Aquele que existe em mim, que não sou eu, e que busco. […]
É inútil procurá-lo; quanto mais o procuro
mais distante parece, mais se esconde. […]
[…] vi Deus em um raio de sol que animava obliquamente a tarde.
O Prólogo em versos de O discurso vazio lembra qualquer provérbio do Tao-te King: o livro do sentido e da vida, de Lao-Tzu.

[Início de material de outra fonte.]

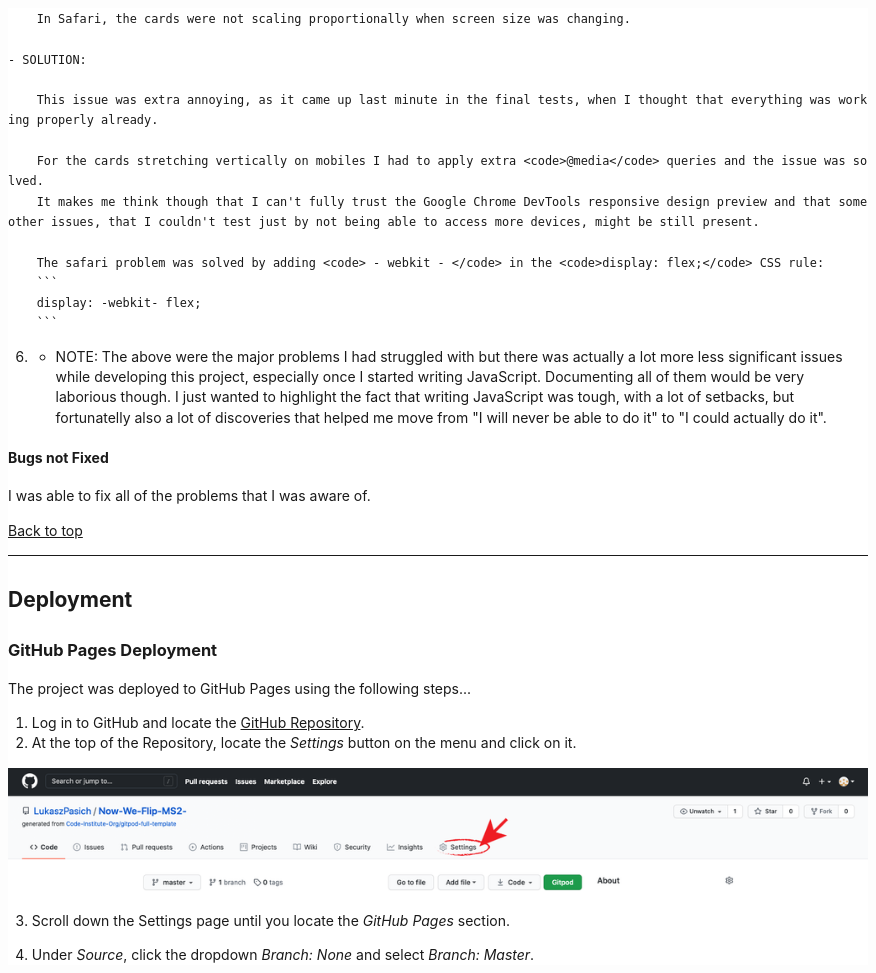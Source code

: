         In Safari, the cards were not scaling proportionally when screen size was changing.

	- SOLUTION:
        
        This issue was extra annoying, as it came up last minute in the final tests, when I thought that everything was working properly already.

        For the cards stretching vertically on mobiles I had to apply extra <code>@media</code> queries and the issue was solved.
        It makes me think though that I can't fully trust the Google Chrome DevTools responsive design preview and that some other issues, that I couldn't test just by not being able to access more devices, might be still present.
        
        The safari problem was solved by adding <code> - webkit - </code> in the <code>display: flex;</code> CSS rule:
        ```
        display: -webkit- flex;
        ```

6. - NOTE:
    The above were the major problems I had struggled with but there was actually a lot more less significant issues while developing this project, especially once I started writing JavaScript.
    Documenting all of them would be very laborious though. I just wanted to highlight the fact that writing JavaScript was tough, with a lot of setbacks, but fortunatelly also a lot of discoveries that helped me move from "I will never be able to do it" to "I could actually do it".


#### Bugs not Fixed
I was able to fix all of the problems that I was aware of.

[Back to top](#contents)


---


## Deployment

### GitHub Pages Deployment

The project was deployed to GitHub Pages using the following steps...

1. Log in to GitHub and locate the [GitHub Repository](https://github.com).
2. At the top of the Repository, locate the _Settings_ button on the menu and click on it.

<img src="assets/images_readme/ms2-readme-deployment-one.png" alt="Now We Flip website - deployment instructions">

3. Scroll down the Settings page until you locate the _GitHub Pages_ section.

4. Under _Source_, click the dropdown _Branch: None_ and select _Branch: Master_.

Após duas semanas — apenas dois dias de exercícios caligráficos, suspensos pelo derrame cerebral da mãe —, Levrero reitera sua fé no “hábito bastante positivo, [que] além de prazeroso, ajudava de maneira nada desprezível a centrar meu eu e a me preparar para uma jornada de maior ordem, vontade e equilíbrio”. Engraçado! Ele não nos convence; soa como autoajuda, desenvolvimento pessoal, psicologia barata. Em 1º de outubro, anota “alguns resultados psíquicos positivos […]; todos relacionados com a autoafirmação”. “A vontade: esse é o cerne do meu problema”, insiste adiante, como um discípulo meia-boca de Schopenhauer.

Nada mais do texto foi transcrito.